[[ Exercise data, beginning ]]
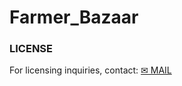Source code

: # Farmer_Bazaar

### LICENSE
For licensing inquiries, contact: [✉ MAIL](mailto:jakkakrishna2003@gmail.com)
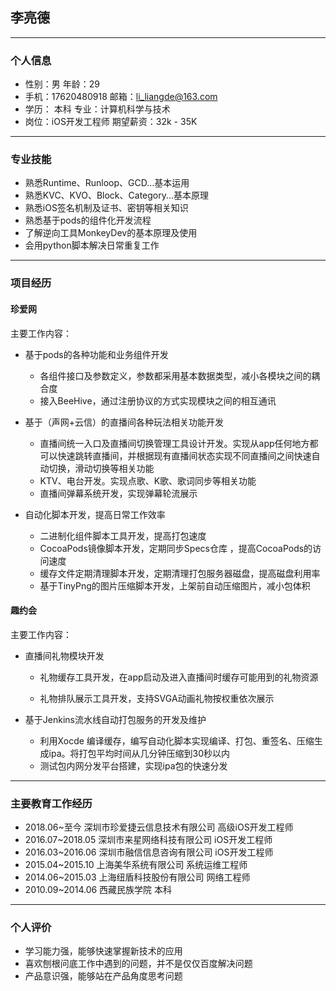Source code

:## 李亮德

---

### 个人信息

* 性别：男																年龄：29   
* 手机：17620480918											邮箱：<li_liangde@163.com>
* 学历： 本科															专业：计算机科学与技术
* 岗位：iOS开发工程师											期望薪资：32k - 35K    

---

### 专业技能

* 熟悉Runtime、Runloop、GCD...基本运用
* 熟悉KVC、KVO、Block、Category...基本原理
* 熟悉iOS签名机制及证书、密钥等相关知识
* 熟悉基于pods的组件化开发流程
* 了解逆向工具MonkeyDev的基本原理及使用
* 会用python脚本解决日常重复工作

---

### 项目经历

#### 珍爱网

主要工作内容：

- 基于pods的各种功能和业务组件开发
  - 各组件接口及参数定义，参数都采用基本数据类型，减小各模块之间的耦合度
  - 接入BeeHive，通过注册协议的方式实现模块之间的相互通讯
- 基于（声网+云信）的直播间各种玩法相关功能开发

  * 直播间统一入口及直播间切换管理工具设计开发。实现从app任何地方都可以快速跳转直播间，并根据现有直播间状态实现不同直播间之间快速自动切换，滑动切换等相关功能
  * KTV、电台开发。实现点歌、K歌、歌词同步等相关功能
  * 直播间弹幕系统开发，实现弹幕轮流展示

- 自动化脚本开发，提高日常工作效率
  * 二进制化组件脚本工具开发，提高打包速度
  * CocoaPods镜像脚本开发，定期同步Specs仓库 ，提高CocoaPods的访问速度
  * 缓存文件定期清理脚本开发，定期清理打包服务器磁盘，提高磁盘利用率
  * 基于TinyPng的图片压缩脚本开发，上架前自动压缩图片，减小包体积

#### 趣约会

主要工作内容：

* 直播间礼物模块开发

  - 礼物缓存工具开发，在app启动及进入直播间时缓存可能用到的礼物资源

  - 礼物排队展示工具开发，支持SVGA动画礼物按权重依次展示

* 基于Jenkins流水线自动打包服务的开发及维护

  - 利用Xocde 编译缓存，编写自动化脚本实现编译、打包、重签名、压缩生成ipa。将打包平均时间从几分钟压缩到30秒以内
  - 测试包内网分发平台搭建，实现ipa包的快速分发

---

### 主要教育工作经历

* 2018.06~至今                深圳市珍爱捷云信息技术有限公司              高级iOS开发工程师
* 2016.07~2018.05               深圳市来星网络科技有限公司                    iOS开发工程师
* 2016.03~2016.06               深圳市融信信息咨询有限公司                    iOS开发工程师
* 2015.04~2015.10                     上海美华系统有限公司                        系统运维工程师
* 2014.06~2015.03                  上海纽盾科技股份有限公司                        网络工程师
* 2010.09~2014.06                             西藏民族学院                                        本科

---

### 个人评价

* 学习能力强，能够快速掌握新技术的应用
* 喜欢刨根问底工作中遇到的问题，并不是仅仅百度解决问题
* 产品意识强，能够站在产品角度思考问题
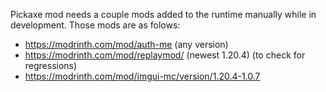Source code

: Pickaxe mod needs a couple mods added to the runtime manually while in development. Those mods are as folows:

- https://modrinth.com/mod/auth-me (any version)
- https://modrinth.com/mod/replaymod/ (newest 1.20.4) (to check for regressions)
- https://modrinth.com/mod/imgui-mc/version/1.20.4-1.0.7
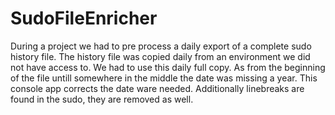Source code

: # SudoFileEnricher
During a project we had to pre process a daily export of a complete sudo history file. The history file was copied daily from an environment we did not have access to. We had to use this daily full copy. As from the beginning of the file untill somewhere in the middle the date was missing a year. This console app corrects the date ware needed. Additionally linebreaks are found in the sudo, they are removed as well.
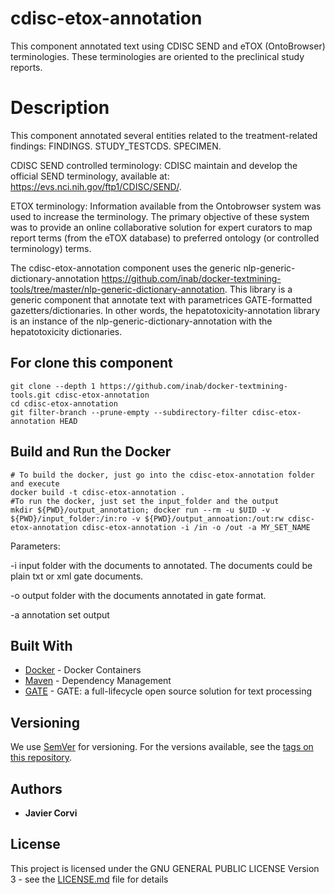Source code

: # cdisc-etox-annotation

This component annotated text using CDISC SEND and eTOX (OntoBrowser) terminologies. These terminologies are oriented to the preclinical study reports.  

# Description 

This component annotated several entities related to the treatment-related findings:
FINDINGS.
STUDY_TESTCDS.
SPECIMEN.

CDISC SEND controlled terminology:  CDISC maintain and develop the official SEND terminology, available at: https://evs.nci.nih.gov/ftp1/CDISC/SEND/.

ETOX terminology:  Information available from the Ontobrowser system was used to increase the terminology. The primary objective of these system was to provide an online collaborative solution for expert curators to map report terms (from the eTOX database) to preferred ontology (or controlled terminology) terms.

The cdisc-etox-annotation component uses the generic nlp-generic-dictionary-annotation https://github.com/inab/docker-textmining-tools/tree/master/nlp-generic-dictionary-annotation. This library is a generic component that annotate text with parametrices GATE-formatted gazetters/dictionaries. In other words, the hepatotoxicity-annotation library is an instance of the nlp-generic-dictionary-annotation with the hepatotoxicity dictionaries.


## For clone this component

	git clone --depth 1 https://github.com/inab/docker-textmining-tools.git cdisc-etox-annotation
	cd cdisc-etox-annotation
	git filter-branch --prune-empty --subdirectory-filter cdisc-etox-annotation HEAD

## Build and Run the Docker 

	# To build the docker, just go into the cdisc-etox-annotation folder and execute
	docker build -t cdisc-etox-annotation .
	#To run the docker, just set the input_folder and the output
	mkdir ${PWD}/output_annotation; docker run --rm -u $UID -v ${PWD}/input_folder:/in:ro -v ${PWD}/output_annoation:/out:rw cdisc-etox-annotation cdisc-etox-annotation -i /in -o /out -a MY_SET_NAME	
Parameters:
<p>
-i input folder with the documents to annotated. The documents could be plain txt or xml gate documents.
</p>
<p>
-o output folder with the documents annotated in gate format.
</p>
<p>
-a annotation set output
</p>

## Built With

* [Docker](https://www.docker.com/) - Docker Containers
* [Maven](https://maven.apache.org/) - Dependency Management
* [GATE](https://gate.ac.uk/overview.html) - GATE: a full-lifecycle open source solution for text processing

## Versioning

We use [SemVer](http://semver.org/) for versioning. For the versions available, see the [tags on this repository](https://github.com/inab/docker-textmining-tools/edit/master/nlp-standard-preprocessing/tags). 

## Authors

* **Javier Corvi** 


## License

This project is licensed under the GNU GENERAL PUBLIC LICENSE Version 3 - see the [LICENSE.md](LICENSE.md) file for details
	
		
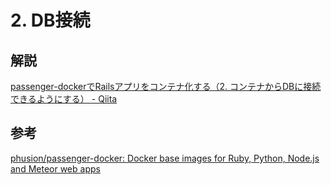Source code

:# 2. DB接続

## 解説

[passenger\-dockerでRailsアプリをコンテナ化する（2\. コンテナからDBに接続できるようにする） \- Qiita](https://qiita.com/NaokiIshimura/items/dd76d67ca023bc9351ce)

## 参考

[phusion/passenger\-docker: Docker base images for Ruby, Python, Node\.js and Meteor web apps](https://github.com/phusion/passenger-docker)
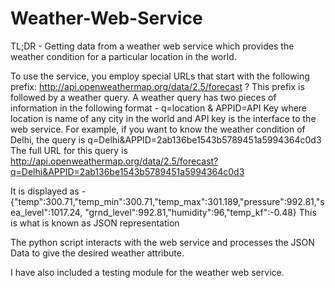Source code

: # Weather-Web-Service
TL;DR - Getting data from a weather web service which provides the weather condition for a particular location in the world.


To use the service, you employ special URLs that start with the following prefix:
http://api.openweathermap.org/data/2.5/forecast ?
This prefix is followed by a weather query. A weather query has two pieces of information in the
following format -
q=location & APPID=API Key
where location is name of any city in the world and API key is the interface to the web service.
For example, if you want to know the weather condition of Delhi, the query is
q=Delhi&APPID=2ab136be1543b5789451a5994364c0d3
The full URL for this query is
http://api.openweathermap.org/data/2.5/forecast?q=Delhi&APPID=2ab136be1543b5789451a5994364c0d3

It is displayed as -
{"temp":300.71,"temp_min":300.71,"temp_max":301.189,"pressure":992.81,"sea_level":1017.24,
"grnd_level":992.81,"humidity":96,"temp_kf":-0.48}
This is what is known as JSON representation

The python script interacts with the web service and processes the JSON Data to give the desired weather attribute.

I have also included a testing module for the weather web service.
[[ Exercise data, end ]]
Problem statement: Go over the data above and copy every line that has the word "forecast" in it.

Expected output:
http://api.openweathermap.org/data/2.5/forecast ?
http://api.openweathermap.org/data/2.5/forecast?q=Delhi&APPID=2ab136be1543b5789451a5994364c0d3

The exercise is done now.